Records from a data source:
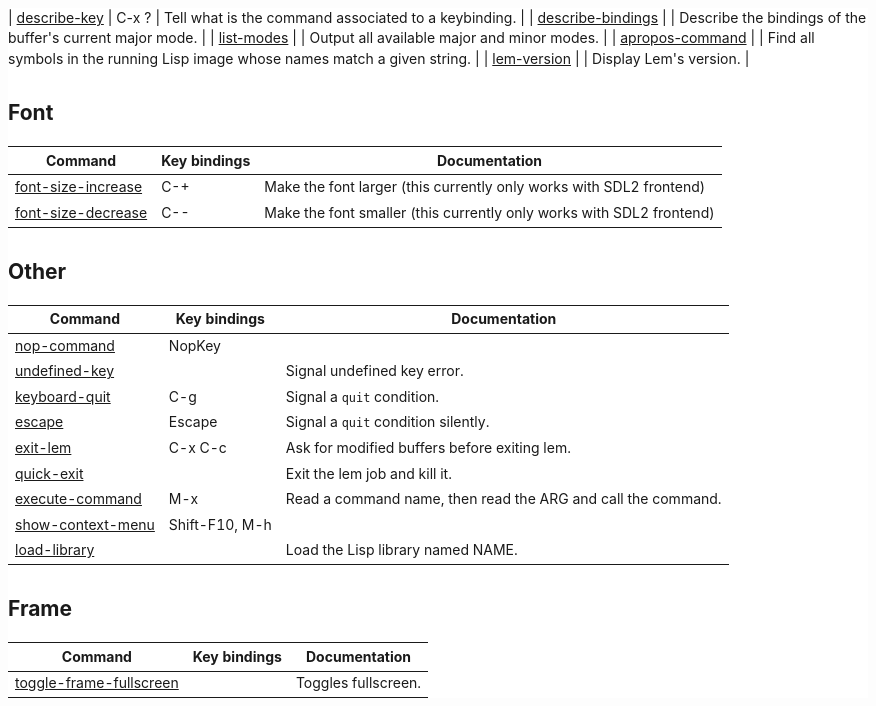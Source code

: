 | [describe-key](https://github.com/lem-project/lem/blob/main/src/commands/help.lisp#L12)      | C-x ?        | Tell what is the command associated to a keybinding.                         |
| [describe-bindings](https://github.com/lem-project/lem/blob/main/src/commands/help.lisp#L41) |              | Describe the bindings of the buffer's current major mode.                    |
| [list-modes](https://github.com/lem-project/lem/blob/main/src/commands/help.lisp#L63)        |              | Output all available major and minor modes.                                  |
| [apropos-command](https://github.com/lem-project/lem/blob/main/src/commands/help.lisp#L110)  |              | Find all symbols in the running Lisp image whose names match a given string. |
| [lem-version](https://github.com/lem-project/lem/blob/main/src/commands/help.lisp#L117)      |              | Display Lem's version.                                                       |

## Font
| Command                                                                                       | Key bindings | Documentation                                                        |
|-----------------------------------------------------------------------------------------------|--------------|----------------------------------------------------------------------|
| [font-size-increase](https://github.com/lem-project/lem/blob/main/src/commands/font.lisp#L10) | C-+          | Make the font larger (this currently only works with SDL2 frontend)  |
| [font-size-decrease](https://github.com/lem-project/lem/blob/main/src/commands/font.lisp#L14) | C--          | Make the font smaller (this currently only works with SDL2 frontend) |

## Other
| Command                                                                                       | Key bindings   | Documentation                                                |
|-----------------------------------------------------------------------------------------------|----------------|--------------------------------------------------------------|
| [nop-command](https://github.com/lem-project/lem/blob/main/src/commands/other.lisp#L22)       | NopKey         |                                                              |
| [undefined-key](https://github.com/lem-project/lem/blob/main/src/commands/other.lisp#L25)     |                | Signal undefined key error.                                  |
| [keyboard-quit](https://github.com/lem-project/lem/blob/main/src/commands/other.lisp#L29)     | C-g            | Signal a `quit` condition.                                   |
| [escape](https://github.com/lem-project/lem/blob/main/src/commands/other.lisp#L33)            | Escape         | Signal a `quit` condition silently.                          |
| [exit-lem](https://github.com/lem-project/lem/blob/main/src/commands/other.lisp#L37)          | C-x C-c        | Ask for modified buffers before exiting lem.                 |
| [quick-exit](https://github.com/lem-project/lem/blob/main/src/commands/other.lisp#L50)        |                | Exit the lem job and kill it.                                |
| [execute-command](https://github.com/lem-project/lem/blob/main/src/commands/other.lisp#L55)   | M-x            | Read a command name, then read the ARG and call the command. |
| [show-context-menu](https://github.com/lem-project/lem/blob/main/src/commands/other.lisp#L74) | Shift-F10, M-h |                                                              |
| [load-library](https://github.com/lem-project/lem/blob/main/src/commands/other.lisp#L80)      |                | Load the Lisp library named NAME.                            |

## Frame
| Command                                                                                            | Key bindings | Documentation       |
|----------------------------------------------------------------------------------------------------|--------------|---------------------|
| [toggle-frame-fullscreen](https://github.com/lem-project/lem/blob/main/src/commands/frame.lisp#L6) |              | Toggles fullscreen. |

_PROBLEM_. Output, line for line and exactly, the records above from their first line through the one with "Tell what is", both ends included, but no pictures.

_THE ANSWER_.
Source code

: | [describe-key](https://github.com/lem-project/lem/blob/main/src/commands/help.lisp#L12)      | C-x ?        | Tell what is the command associated to a keybinding.                         |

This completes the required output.